| Supplied data |
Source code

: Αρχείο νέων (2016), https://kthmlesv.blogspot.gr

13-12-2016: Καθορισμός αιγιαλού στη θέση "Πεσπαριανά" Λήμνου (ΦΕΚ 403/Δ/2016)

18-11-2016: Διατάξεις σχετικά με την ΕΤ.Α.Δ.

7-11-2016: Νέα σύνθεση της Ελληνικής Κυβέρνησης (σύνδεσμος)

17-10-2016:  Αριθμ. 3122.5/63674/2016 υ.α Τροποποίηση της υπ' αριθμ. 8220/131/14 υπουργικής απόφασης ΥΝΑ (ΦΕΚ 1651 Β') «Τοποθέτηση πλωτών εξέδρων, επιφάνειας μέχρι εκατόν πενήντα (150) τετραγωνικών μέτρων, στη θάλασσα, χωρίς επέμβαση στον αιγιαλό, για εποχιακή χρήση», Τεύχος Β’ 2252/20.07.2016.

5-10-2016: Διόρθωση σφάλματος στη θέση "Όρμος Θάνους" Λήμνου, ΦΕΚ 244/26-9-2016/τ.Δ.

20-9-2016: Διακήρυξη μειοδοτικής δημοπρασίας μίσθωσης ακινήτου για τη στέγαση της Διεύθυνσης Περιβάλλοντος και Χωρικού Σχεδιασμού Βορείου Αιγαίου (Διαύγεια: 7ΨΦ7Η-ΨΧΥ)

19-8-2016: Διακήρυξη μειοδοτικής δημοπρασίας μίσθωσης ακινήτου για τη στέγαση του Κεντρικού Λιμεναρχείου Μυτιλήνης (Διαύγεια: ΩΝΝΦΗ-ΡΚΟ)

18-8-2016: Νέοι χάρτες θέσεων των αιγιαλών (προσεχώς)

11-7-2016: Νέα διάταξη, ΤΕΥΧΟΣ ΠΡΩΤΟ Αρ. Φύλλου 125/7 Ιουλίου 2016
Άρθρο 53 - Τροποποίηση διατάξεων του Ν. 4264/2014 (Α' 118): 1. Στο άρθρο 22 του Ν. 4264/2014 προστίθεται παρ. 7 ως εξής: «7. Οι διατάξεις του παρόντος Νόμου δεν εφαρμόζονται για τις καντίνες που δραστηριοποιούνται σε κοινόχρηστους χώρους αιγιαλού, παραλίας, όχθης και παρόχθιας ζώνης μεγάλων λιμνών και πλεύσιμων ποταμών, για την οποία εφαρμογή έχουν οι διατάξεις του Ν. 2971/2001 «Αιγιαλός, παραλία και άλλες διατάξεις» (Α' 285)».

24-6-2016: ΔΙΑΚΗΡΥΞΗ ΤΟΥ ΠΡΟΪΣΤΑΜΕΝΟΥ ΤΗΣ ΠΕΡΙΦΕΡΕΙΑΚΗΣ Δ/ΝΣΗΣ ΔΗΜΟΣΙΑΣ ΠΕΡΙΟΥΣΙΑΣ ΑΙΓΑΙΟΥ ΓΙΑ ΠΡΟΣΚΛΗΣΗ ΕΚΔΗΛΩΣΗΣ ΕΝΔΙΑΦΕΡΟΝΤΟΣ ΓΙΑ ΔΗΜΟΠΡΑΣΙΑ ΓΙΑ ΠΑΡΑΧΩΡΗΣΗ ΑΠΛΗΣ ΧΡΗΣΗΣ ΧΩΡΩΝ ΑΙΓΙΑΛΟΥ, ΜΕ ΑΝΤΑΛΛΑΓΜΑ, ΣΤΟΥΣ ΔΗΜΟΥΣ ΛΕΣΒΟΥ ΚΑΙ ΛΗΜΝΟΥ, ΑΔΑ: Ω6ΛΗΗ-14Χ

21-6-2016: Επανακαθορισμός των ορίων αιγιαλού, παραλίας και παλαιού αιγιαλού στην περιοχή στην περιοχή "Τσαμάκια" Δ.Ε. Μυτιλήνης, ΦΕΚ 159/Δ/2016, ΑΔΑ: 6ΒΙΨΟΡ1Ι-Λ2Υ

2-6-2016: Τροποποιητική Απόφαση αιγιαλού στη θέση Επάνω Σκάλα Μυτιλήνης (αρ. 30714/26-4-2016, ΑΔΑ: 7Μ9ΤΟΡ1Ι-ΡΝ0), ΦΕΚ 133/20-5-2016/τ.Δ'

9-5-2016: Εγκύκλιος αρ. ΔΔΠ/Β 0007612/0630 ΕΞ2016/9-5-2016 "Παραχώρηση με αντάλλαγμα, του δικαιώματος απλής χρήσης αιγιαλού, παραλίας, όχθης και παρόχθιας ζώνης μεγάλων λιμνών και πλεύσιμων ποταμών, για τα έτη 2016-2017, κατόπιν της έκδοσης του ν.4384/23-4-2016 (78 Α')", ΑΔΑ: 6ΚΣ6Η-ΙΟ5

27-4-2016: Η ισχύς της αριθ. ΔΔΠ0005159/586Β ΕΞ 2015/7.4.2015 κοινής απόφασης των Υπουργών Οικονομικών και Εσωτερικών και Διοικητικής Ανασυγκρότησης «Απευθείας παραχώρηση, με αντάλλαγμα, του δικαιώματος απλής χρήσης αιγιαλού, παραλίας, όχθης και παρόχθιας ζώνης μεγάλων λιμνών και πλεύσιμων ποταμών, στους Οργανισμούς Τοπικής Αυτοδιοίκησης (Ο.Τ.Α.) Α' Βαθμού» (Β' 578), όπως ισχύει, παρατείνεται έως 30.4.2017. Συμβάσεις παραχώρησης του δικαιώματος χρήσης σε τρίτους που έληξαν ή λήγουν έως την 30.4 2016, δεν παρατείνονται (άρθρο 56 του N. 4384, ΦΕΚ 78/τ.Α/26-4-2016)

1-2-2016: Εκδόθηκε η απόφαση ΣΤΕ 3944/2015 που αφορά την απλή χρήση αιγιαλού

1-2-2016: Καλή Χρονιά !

| Action item |
Retype only the stretch of lines above starting at the one with "Άρθρο 53 - Τροποποίηση" and stopping at the one with "24-6-2016: ΔΙΑΚΗΡΥΞΗ ΤΟΥ", exactly as written, with both kept.

| Answer section |
Άρθρο 53 - Τροποποίηση διατάξεων του Ν. 4264/2014 (Α' 118): 1. Στο άρθρο 22 του Ν. 4264/2014 προστίθεται παρ. 7 ως εξής: «7. Οι διατάξεις του παρόντος Νόμου δεν εφαρμόζονται για τις καντίνες που δραστηριοποιούνται σε κοινόχρηστους χώρους αιγιαλού, παραλίας, όχθης και παρόχθιας ζώνης μεγάλων λιμνών και πλεύσιμων ποταμών, για την οποία εφαρμογή έχουν οι διατάξεις του Ν. 2971/2001 «Αιγιαλός, παραλία και άλλες διατάξεις» (Α' 285)».

24-6-2016: ΔΙΑΚΗΡΥΞΗ ΤΟΥ ΠΡΟΪΣΤΑΜΕΝΟΥ ΤΗΣ ΠΕΡΙΦΕΡΕΙΑΚΗΣ Δ/ΝΣΗΣ ΔΗΜΟΣΙΑΣ ΠΕΡΙΟΥΣΙΑΣ ΑΙΓΑΙΟΥ ΓΙΑ ΠΡΟΣΚΛΗΣΗ ΕΚΔΗΛΩΣΗΣ ΕΝΔΙΑΦΕΡΟΝΤΟΣ ΓΙΑ ΔΗΜΟΠΡΑΣΙΑ ΓΙΑ ΠΑΡΑΧΩΡΗΣΗ ΑΠΛΗΣ ΧΡΗΣΗΣ ΧΩΡΩΝ ΑΙΓΙΑΛΟΥ, ΜΕ ΑΝΤΑΛΛΑΓΜΑ, ΣΤΟΥΣ ΔΗΜΟΥΣ ΛΕΣΒΟΥ ΚΑΙ ΛΗΜΝΟΥ, ΑΔΑ: Ω6ΛΗΗ-14Χ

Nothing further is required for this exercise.